Description of the task ▸ Restate the following data in its entirety, word for word and without images.

START Records for processing

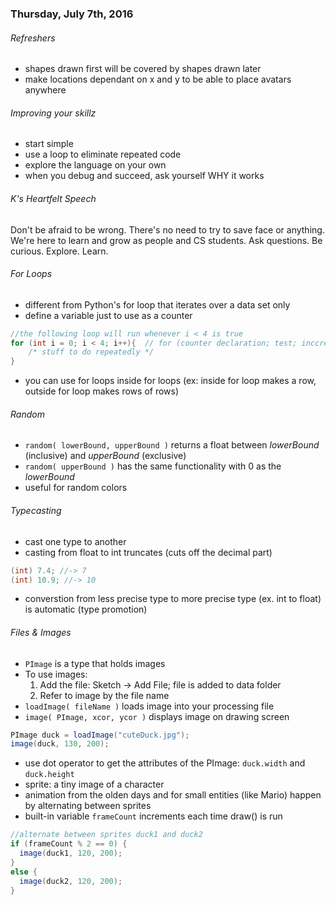 
### Thursday, July 7th, 2016

###### Refreshers
* shapes drawn first will be covered by shapes drawn later
* make locations dependant on x and y to be able to place avatars anywhere 

###### Improving your skillz
* start simple
* use a loop to eliminate repeated code
* explore the language on your own
* when you debug and succeed, ask yourself WHY it works

###### K's Heartfelt Speech
Don't be afraid to be wrong. There's no need to try to save face or anything. We're here to learn and grow as people and CS students. Ask questions. Be curious. Explore. Learn. 

###### For Loops
* different from Python's for loop that iterates over a data set only
* define a variable just to use as a counter
```java
//the following loop will run whenever i < 4 is true
for (int i = 0; i < 4; i++){  // for (counter declaration; test; inccrement)
    /* stuff to do repeatedly */
}
```
* you can use for loops inside for loops (ex: inside for loop makes a row, outside for loop makes rows of rows)

###### Random
* `random( lowerBound, upperBound )` returns a float between *lowerBound* (inclusive) and *upperBound* (exclusive)
* `random( upperBound )` has the same functionality with 0 as the *lowerBound*
* useful for random colors

###### Typecasting
* cast one type to another 
* casting from float to int truncates (cuts off the decimal part)
```java
(int) 7.4; //-> 7
(int) 10.9; //-> 10
```
* converstion from less precise type to more precise type (ex. int to float) is automatic (type promotion)

###### Files & Images
* `PImage` is a type that holds images
* To use images:
  1. Add the file: Sketch -> Add File; file is added to data folder
  2. Refer to image by the file name
* `loadImage( fileName )` loads image into your processing file
* `image( PImage, xcor, ycor )` displays image on drawing screen
```java
PImage duck = loadImage("cuteDuck.jpg");
image(duck, 130, 200);
```
* use dot operator to get the attributes of the PImage: `duck.width` and `duck.height`
* sprite: a tiny image of a character
* animation from the olden days and for small entities (like Mario) happen by alternating between sprites
* built-in variable `frameCount` increments each time draw() is run
```java
//alternate between sprites duck1 and duck2
if (frameCount % 2 == 0) {
  image(duck1, 120, 200);
}
else {
  image(duck2, 120, 200);
}
```
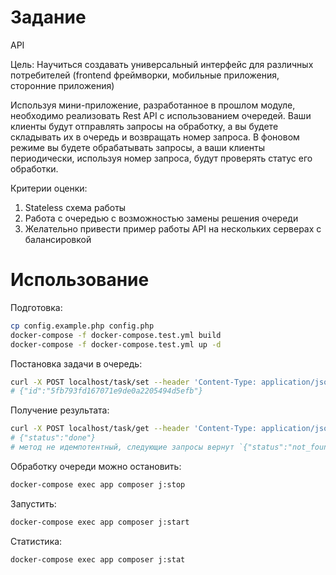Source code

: # Задание

API

Цель: Научиться создавать универсальный интерфейс для различных потребителей
(frontend фреймворки, мобильные приложения, сторонние приложения)

Используя мини-приложение, разработанное в прошлом модуле, необходимо реализовать Rest API с использованием очередей.
Ваши клиенты будут отправлять запросы на обработку, а вы будете складывать их в очередь и возвращать номер запроса.
В фоновом режиме вы будете обрабатывать запросы, а ваши клиенты периодически, используя номер запроса,
будут проверять статус его обработки.

Критерии оценки:

1. Stateless схема работы
2. Работа с очередью с возможностью замены решения очереди
3. Желательно привести пример работы API на нескольких серверах с балансировкой

# Использование

Подготовка:
```bash
cp config.example.php config.php
docker-compose -f docker-compose.test.yml build
docker-compose -f docker-compose.test.yml up -d
```

Постановка задачи в очередь:
```bash
curl -X POST localhost/task/set --header 'Content-Type: application/json' -d '{"data": "test"}'
# {"id":"5fb793fd167071e9de0a2205494d5efb"}
```

Получение результата:
```bash
curl -X POST localhost/task/get --header 'Content-Type: application/json' -d '{"id": "5fb793fd167071e9de0a2205494d5efb"}'
# {"status":"done"}
# метод не идемпотентный, следующие запросы вернут `{"status":"not_found"}`
```

Обработку очереди можно остановить:
```bash
docker-compose exec app composer j:stop
``` 

Запустить:
```bash
docker-compose exec app composer j:start
``` 

Статистика:
```bash
docker-compose exec app composer j:stat
``` 
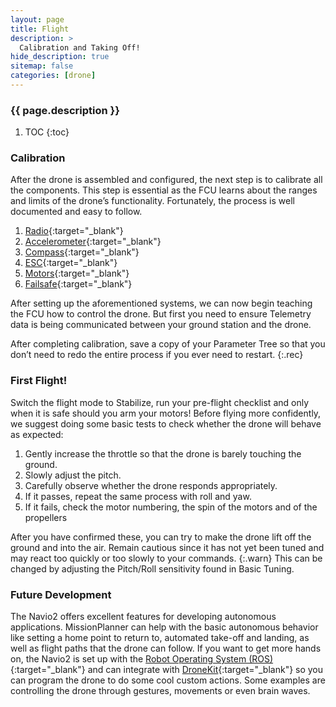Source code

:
 ```yaml
---
layout: page
title: Flight
description: >
  Calibration and Taking Off!
hide_description: true
sitemap: false
categories: [drone]
---
```



<h3 class="faded">{{ page.description }}</h3>

1. TOC
{:toc}

### Calibration

After the drone is assembled and configured, the next step is to calibrate all the components. This step is essential as the FCU learns about the ranges and limits of the drone’s functionality. Fortunately, the process is well documented and easy to follow.

1. [Radio][rc]{:target="_blank"}
2. [Accelerometer][acc]{:target="_blank"}
3. [Compass][com]{:target="_blank"}
4. [ESC][esc]{:target="_blank"}
5. [Motors][mot]{:target="_blank"}
6. [Failsafe][fs]{:target="_blank"}

After setting up the aforementioned systems, we can now begin teaching the FCU how to control the drone. But first you need to ensure Telemetry data is being communicated between your ground station and the drone. 

After completing calibration, save a copy of your Parameter Tree so that you don’t need to redo the entire process if you ever need to restart.
{:.rec}

### First Flight!

Switch the flight mode to Stabilize, run your pre-flight checklist and only when it is safe should you arm your motors!
Before flying more confidently, we suggest doing some basic tests to check whether the drone will behave as expected:
1. Gently increase the throttle so that the drone is barely touching the ground.
2. Slowly adjust the pitch.
3. Carefully observe whether the drone responds appropriately.
4. If it passes, repeat the same process with roll and yaw.
5. If it fails, check the motor numbering, the spin of the motors and of the propellers

After you have confirmed these, you can try to make the drone lift off the ground and into the air. 
Remain cautious since it has not yet been tuned and may react too quickly or too slowly to your commands.
{:.warn}
This can be changed by adjusting the Pitch/Roll sensitivity found in Basic Tuning.

### Future Development

The Navio2 offers excellent features for developing autonomous applications. MissionPlanner can help with the basic autonomous behavior like setting a home point to return to, automated take-off and landing, as well as flight paths that the drone can follow. If you want to get more hands on, the Navio2 is set up with the [Robot Operating System (ROS)][ros]{:target="_blank"} and can integrate with [DroneKit][drk]{:target="_blank"} so you can program the drone to do some cool custom actions. Some examples are controlling the drone through gestures, movements or even brain waves. 

[rc]: https://ardupilot.org/copter/docs/common-radio-control-calibration.html
[acc]: https://ardupilot.org/copter/docs/common-accelerometer-calibration.html
[com]: https://ardupilot.org/copter/docs/common-compass-calibration-in-mission-planner.html
[esc]: https://ardupilot.org/copter/docs/esc-calibration.html
[mot]: https://ardupilot.org/copter/docs/connect-escs-and-motors.html
[fs]: https://ardupilot.org/copter/docs/failsafe-landing-page.html
[ros]: https://www.ros.org/
[drk]: https://dronekit.io/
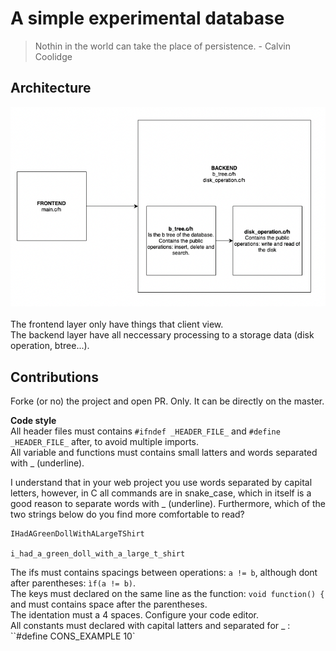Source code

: # A simple experimental database

> Nothin in the world can take the place of persistence. - Calvin Coolidge

## Architecture
   ![github](./assets/architecture.png) <br><br>
   The frontend layer only have things that client view. <br>
   The backend layer have all neccessary processing to a storage data (disk operation, btree...).  <br>

## Contributions
   Forke (or no) the project and open PR. Only. It can be directly on the master.

   **Code style** <br>
   All header files must contains `#ifndef _HEADER_FILE_` and `#define _HEADER_FILE_` after, to avoid multiple imports.<br>
   All variable and functions must contains small latters and words separated  with _ (underline).<br>

   I understand that in your web project you use words separated by capital letters, however, in C all commands are in snake_case, which in itself is a good reason to separate words with _ (underline). Furthermore, which of the two strings below do you find more comfortable to read?
   ```
   IHadAGreenDollWithALargeTShirt
   
   i_had_a_green_doll_with_a_large_t_shirt  

   ```

   The ifs must contains spacings between operations: `a != b`, although dont after parentheses: `ìf(a != b)`.<br>
   The keys must declared on the same line as the function: `void function() {` and must contains space after the parentheses.<br>
   The identation must a 4 spaces. Configure your code editor. <br>
   All constants must declared with capital latters and separated for _ : ``#define CONS_EXAMPLE 10`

END Records for processing

Answer section ▸
### Thursday, July 7th, 2016

###### Refreshers
* shapes drawn first will be covered by shapes drawn later
* make locations dependant on x and y to be able to place avatars anywhere 

###### Improving your skillz
* start simple
* use a loop to eliminate repeated code
* explore the language on your own
* when you debug and succeed, ask yourself WHY it works

###### K's Heartfelt Speech
Don't be afraid to be wrong. There's no need to try to save face or anything. We're here to learn and grow as people and CS students. Ask questions. Be curious. Explore. Learn. 

###### For Loops
* different from Python's for loop that iterates over a data set only
* define a variable just to use as a counter
```java
//the following loop will run whenever i < 4 is true
for (int i = 0; i < 4; i++){  // for (counter declaration; test; inccrement)
    /* stuff to do repeatedly */
}
```
* you can use for loops inside for loops (ex: inside for loop makes a row, outside for loop makes rows of rows)

###### Random
* `random( lowerBound, upperBound )` returns a float between *lowerBound* (inclusive) and *upperBound* (exclusive)
* `random( upperBound )` has the same functionality with 0 as the *lowerBound*
* useful for random colors

###### Typecasting
* cast one type to another 
* casting from float to int truncates (cuts off the decimal part)
```java
(int) 7.4; //-> 7
(int) 10.9; //-> 10
```
* converstion from less precise type to more precise type (ex. int to float) is automatic (type promotion)

###### Files & Images
* `PImage` is a type that holds images
* To use images:
  1. Add the file: Sketch -> Add File; file is added to data folder
  2. Refer to image by the file name
* `loadImage( fileName )` loads image into your processing file
* `image( PImage, xcor, ycor )` displays image on drawing screen
```java
PImage duck = loadImage("cuteDuck.jpg");
image(duck, 130, 200);
```
* use dot operator to get the attributes of the PImage: `duck.width` and `duck.height`
* sprite: a tiny image of a character
* animation from the olden days and for small entities (like Mario) happen by alternating between sprites
* built-in variable `frameCount` increments each time draw() is run
```java
//alternate between sprites duck1 and duck2
if (frameCount % 2 == 0) {
  image(duck1, 120, 200);
}
else {
  image(duck2, 120, 200);
}
```
Source code

: # Задание

API

Цель: Научиться создавать универсальный интерфейс для различных потребителей
(frontend фреймворки, мобильные приложения, сторонние приложения)

Используя мини-приложение, разработанное в прошлом модуле, необходимо реализовать Rest API с использованием очередей.
Ваши клиенты будут отправлять запросы на обработку, а вы будете складывать их в очередь и возвращать номер запроса.
В фоновом режиме вы будете обрабатывать запросы, а ваши клиенты периодически, используя номер запроса,
будут проверять статус его обработки.

Критерии оценки:

1. Stateless схема работы
2. Работа с очередью с возможностью замены решения очереди
3. Желательно привести пример работы API на нескольких серверах с балансировкой

# Использование

Подготовка:
```bash
cp config.example.php config.php
docker-compose -f docker-compose.test.yml build
docker-compose -f docker-compose.test.yml up -d
```

Постановка задачи в очередь:
```bash
curl -X POST localhost/task/set --header 'Content-Type: application/json' -d '{"data": "test"}'
# {"id":"5fb793fd167071e9de0a2205494d5efb"}
```

Получение результата:
```bash
curl -X POST localhost/task/get --header 'Content-Type: application/json' -d '{"id": "5fb793fd167071e9de0a2205494d5efb"}'
# {"status":"done"}
# метод не идемпотентный, следующие запросы вернут `{"status":"not_found"}`
```

Обработку очереди можно остановить:
```bash
docker-compose exec app composer j:stop
``` 

Запустить:
```bash
docker-compose exec app composer j:start
``` 

Статистика:
```bash
docker-compose exec app composer j:stat
``` 
Source code

:
 ```yaml
---
layout: page
title: Flight
description: >
  Calibration and Taking Off!
hide_description: true
sitemap: false
categories: [drone]
---
```



<h3 class="faded">{{ page.description }}</h3>

1. TOC
{:toc}

### Calibration

After the drone is assembled and configured, the next step is to calibrate all the components. This step is essential as the FCU learns about the ranges and limits of the drone’s functionality. Fortunately, the process is well documented and easy to follow.

1. [Radio][rc]{:target="_blank"}
2. [Accelerometer][acc]{:target="_blank"}
3. [Compass][com]{:target="_blank"}
4. [ESC][esc]{:target="_blank"}
5. [Motors][mot]{:target="_blank"}
6. [Failsafe][fs]{:target="_blank"}

After setting up the aforementioned systems, we can now begin teaching the FCU how to control the drone. But first you need to ensure Telemetry data is being communicated between your ground station and the drone. 

After completing calibration, save a copy of your Parameter Tree so that you don’t need to redo the entire process if you ever need to restart.
{:.rec}

### First Flight!

Switch the flight mode to Stabilize, run your pre-flight checklist and only when it is safe should you arm your motors!
Before flying more confidently, we suggest doing some basic tests to check whether the drone will behave as expected:
1. Gently increase the throttle so that the drone is barely touching the ground.
2. Slowly adjust the pitch.
3. Carefully observe whether the drone responds appropriately.
4. If it passes, repeat the same process with roll and yaw.
5. If it fails, check the motor numbering, the spin of the motors and of the propellers

After you have confirmed these, you can try to make the drone lift off the ground and into the air. 
Remain cautious since it has not yet been tuned and may react too quickly or too slowly to your commands.
{:.warn}
This can be changed by adjusting the Pitch/Roll sensitivity found in Basic Tuning.

### Future Development

The Navio2 offers excellent features for developing autonomous applications. MissionPlanner can help with the basic autonomous behavior like setting a home point to return to, automated take-off and landing, as well as flight paths that the drone can follow. If you want to get more hands on, the Navio2 is set up with the [Robot Operating System (ROS)][ros]{:target="_blank"} and can integrate with [DroneKit][drk]{:target="_blank"} so you can program the drone to do some cool custom actions. Some examples are controlling the drone through gestures, movements or even brain waves. 

[rc]: https://ardupilot.org/copter/docs/common-radio-control-calibration.html
[acc]: https://ardupilot.org/copter/docs/common-accelerometer-calibration.html
[com]: https://ardupilot.org/copter/docs/common-compass-calibration-in-mission-planner.html
[esc]: https://ardupilot.org/copter/docs/esc-calibration.html
[mot]: https://ardupilot.org/copter/docs/connect-escs-and-motors.html
[fs]: https://ardupilot.org/copter/docs/failsafe-landing-page.html
[ros]: https://www.ros.org/
[drk]: https://dronekit.io/
Source code

: # A simple experimental database

> Nothin in the world can take the place of persistence. - Calvin Coolidge

## Architecture
   ![github](./assets/architecture.png) <br><br>
   The frontend layer only have things that client view. <br>
   The backend layer have all neccessary processing to a storage data (disk operation, btree...).  <br>

## Contributions
   Forke (or no) the project and open PR. Only. It can be directly on the master.

   **Code style** <br>
   All header files must contains `#ifndef _HEADER_FILE_` and `#define _HEADER_FILE_` after, to avoid multiple imports.<br>
   All variable and functions must contains small latters and words separated  with _ (underline).<br>

   I understand that in your web project you use words separated by capital letters, however, in C all commands are in snake_case, which in itself is a good reason to separate words with _ (underline). Furthermore, which of the two strings below do you find more comfortable to read?
   ```
   IHadAGreenDollWithALargeTShirt
   
   i_had_a_green_doll_with_a_large_t_shirt  

   ```

   The ifs must contains spacings between operations: `a != b`, although dont after parentheses: `ìf(a != b)`.<br>
   The keys must declared on the same line as the function: `void function() {` and must contains space after the parentheses.<br>
   The identation must a 4 spaces. Configure your code editor. <br>
   All constants must declared with capital latters and separated for _ : ``#define CONS_EXAMPLE 10`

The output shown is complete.